__Instructions for the task__
A complete answer lists every line of the entries below where the string "Android" appears.

__Dataset records__

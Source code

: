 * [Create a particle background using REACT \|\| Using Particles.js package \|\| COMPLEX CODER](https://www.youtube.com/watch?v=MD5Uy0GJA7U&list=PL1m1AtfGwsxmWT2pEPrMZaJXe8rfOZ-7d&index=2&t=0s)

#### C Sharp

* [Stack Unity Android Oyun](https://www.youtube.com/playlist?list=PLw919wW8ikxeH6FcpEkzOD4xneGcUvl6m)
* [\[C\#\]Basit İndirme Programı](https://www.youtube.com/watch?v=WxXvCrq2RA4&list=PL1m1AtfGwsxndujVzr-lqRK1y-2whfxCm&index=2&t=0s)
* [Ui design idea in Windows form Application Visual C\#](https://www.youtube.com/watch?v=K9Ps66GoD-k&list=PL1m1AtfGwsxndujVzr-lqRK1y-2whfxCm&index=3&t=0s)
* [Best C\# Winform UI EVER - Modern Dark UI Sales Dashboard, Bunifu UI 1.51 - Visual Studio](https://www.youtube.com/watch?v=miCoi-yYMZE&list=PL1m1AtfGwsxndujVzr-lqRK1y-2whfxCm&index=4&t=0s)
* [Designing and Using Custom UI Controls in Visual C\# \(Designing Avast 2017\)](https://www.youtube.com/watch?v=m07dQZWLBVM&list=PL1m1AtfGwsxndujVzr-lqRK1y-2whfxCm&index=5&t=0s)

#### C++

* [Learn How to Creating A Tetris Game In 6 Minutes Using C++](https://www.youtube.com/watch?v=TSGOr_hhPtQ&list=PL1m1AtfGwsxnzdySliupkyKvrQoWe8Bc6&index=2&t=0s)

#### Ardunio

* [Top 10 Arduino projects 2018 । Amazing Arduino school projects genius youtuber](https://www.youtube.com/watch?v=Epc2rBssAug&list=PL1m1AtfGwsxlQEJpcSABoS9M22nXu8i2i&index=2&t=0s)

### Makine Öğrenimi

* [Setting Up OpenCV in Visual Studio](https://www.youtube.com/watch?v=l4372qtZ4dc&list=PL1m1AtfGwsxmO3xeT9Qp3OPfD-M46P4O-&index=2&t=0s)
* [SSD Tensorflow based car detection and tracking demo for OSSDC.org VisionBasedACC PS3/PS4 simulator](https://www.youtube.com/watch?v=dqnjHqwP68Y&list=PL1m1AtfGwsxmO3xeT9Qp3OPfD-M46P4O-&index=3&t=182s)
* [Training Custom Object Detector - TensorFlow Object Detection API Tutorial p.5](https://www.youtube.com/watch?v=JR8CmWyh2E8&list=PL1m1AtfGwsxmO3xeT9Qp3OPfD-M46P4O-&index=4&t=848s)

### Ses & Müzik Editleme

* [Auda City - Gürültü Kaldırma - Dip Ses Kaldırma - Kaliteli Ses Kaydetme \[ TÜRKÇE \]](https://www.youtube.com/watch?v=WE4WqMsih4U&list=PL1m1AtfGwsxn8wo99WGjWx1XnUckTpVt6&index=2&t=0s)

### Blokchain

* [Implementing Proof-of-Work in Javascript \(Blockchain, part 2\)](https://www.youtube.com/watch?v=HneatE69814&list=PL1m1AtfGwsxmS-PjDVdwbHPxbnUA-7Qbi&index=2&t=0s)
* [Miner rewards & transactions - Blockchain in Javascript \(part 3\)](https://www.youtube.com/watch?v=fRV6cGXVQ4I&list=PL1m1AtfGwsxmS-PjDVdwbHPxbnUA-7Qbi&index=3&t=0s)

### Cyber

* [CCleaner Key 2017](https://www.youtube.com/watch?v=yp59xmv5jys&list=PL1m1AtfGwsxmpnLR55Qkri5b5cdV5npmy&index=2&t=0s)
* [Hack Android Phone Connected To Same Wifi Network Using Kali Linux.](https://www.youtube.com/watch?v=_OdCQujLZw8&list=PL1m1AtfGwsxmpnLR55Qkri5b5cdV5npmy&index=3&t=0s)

__Response__
* [Stack Unity Android Oyun](https://www.youtube.com/playlist?list=PLw919wW8ikxeH6FcpEkzOD4xneGcUvl6m)
* [Hack Android Phone Connected To Same Wifi Network Using Kali Linux.](https://www.youtube.com/watch?v=_OdCQujLZw8&list=PL1m1AtfGwsxmpnLR55Qkri5b5cdV5npmy&index=3&t=0s)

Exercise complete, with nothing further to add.